Economic and food security benefits associated with raised-bed wheat production in Egypt

Published Date
May 09, 2018
Type
Journal Article
Economic and food security benefits associated with raised-bed wheat production in Egypt
Authors:
Jeff Alwang
Habib Halila, Atef Swelam, Kamel Shideed, Sami Sabry

Countries in the West Asia and North Africa (WANA) region are dependent on imports of wheat to meet their food security
needs. Mechanized raised-bed wheat production is an effective means of increasing productivity and saving scarce water, but the
technology needs substantial adaptation to local conditions. This paper estimates the economic benefits from a long-term
adaptive research project designed to adapt and promote mechanical raised-bed wheat production in Egypt. The technology
itself is associated with a 25% increase in productivity due to higher yields, 50% lower seed costs, a 25% reduction in water use,
and lower labor costs.

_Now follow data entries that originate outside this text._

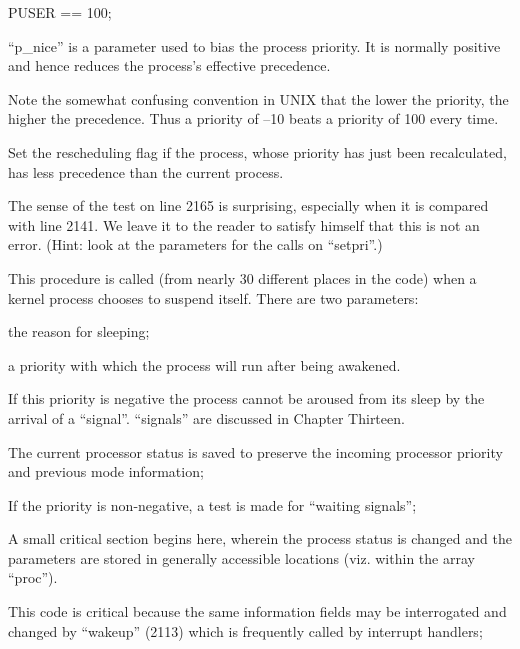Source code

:  \item[(2)] PUSER == 100;

 \item[(3)] ``p\_nice'' is a parameter used to
 bias the process priority. It is
 normally positive and hence
 reduces the process's effective
 precedence.
\ed
\ed

Note the somewhat confusing convention
in UNIX that the lower the priority,
the higher the precedence. Thus a
priority of --10 beats a priority of 100
every time.

\bd
\item[2165:] Set the rescheduling flag if the
 process, whose priority has just
 been recalculated, has less precedence than the current process.
\ed

The sense of the test on line 2165 is
surprising, especially when it is compared with line 2141. We leave it to
the reader to satisfy himself that this
is not an error. (Hint: look at the
parameters for the calls on ``setpri''.)



This procedure is called (from nearly
30 different places in the code) when a
kernel process chooses to suspend
itself. There are two parameters:

\bi
\item the reason for sleeping;

\item a priority with which the process
 will run after being awakened.
\ei

If this priority is negative the process cannot be aroused from its sleep
by the arrival of a ``signal''. ``signals''
are discussed in Chapter Thirteen.

\bd
\item[2070:] The current processor status is
saved to preserve the incoming
processor priority and previous
mode information;

\item[2072:] If the priority is non-negative,
a test is made for ``waiting signals'';

\item[2075:] A small critical section begins
here, wherein the process status
is changed and the parameters are
stored in generally accessible
locations (viz. within the array ``proc'').

This code is critical because the
same information fields may be
interrogated and changed by
``wakeup'' (2113) which is frequently called by interrupt
handlers;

The mechanical raised-bed program is now a component of Egypt’s national wheat campaign and it is
estimated that by 2023 approximately 800,000 ha of wheat will be planted with the technology. This paper estimates that over a
15 year project horizon, the benefits will exceed US$ 4 billion, with most of the benefits accruing to more than one million
Egyptian wheat producers. Other benefits include reduced wheat imports (by more than 50% by 2025), reduced dependence on
international commodity markets and increased productivity on more than 200,000 ha of water-starved lands.

Citation:
Jeff Alwang, Sami Sabry, Kamel Shideed, Atef Swelam, Habib Halila. (9/5/2018). Economic and food security benefits associated with raised-bed wheat production in Egypt. Food Security, 10(49), pp. 1-13.